Re: Collation versioning

From: Julien Rouhaud <rjuju123(at)gmail(dot)com>
To: Michael Paquier <michael(at)paquier(dot)xyz>
Cc: Thomas Munro <thomas(dot)munro(at)gmail(dot)com>, Peter Eisentraut <peter(dot)eisentraut(at)2ndquadrant(dot)com>, Robert Haas <robertmhaas(at)gmail(dot)com>, Laurenz Albe <laurenz(dot)albe(at)cybertec(dot)at>, Douglas Doole <dougdoole(at)gmail(dot)com>, Christoph Berg <myon(at)debian(dot)org>, Pg Hackers <pgsql-hackers(at)postgresql(dot)org>
Subject: Re: Collation versioning
Date: 2020-09-08 14:45:07
Message-ID: 20200908144507.GA57691@nol
Views: Raw Message | Whole Thread | Download mbox | Resend email
Thread:
Lists: pgsql-hackers

On Mon, Sep 07, 2020 at 12:17:41PM +0900, Michael Paquier wrote:
> On Fri, Aug 14, 2020 at 11:02:35AM +0200, Julien Rouhaud wrote:
> > On Fri, Aug 14, 2020 at 04:37:46PM +0900, Michael Paquier wrote:
> >> + /*
> >> + * XXX For deterministic transaction, se should only track the
> >> version
> >> + * if the AM relies on a stable ordering.
> >> + */
> >> + if (determ_colls)
> >> + {
> >> + /* XXX check if the AM relies on a stable ordering */
> >> + recordDependencyOnCollations(&myself, determ_colls, true);
> >> Some cleanup needed here? Wouldn't it be better to address the issues
> >> with stable ordering first?
> >
> > Didn't we just agreed 3 mails ago to *not* take care of that in this patch, and
> > add an extensible solution for that later? I kept the XXX comment to make it
> > extra clear that this will be addressed.
>
> FWIW, I tend to prefer the approach where we put in place the
> necessary infrastructure first, and then have a feature rely on what
> we think is the most correct. This way, we avoid having any moment in
> the code history where we have something that we know from the start
> is not covered.

I usually agree with that approach, I'm just afraid that getting a consensus on
the best way to do that will induce a lot of discussions, while this is
probably a corner case due to general usage of hash and bloom indexes.

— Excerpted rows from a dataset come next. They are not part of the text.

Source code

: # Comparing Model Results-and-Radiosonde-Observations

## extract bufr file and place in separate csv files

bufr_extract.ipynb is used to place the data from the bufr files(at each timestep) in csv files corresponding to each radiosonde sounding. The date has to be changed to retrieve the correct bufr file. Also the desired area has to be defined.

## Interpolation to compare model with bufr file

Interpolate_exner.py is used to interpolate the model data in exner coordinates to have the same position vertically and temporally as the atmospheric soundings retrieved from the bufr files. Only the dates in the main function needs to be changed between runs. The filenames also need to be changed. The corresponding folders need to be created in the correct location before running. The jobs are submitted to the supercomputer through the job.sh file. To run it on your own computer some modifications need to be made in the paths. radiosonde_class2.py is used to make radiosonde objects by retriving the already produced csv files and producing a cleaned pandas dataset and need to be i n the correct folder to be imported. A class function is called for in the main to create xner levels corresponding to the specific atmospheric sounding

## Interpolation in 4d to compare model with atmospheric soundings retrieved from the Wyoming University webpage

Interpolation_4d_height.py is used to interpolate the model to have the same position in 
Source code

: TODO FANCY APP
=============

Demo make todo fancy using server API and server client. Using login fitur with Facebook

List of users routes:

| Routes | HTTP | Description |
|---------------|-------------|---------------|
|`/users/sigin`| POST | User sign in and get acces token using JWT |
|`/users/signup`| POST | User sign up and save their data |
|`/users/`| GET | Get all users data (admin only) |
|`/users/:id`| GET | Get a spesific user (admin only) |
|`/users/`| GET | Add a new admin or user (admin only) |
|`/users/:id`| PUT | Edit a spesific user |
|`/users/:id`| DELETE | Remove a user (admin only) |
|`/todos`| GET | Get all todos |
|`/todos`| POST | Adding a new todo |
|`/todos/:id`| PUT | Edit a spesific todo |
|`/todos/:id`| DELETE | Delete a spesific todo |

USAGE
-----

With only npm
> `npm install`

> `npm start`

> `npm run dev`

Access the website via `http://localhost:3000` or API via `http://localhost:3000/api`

Anyway, in order to make progress on that topic I attach an additional POC
commit to add the required infrastructure to handle this case in
v29-0001-Add-a-new-amnostablecollorder-flag-in-IndexAmRou.patch.

Here's the rationale for this new flag, extracted from the patch's commit
message:

Add a new amnostablecollorder flag in IndexAmRoutine.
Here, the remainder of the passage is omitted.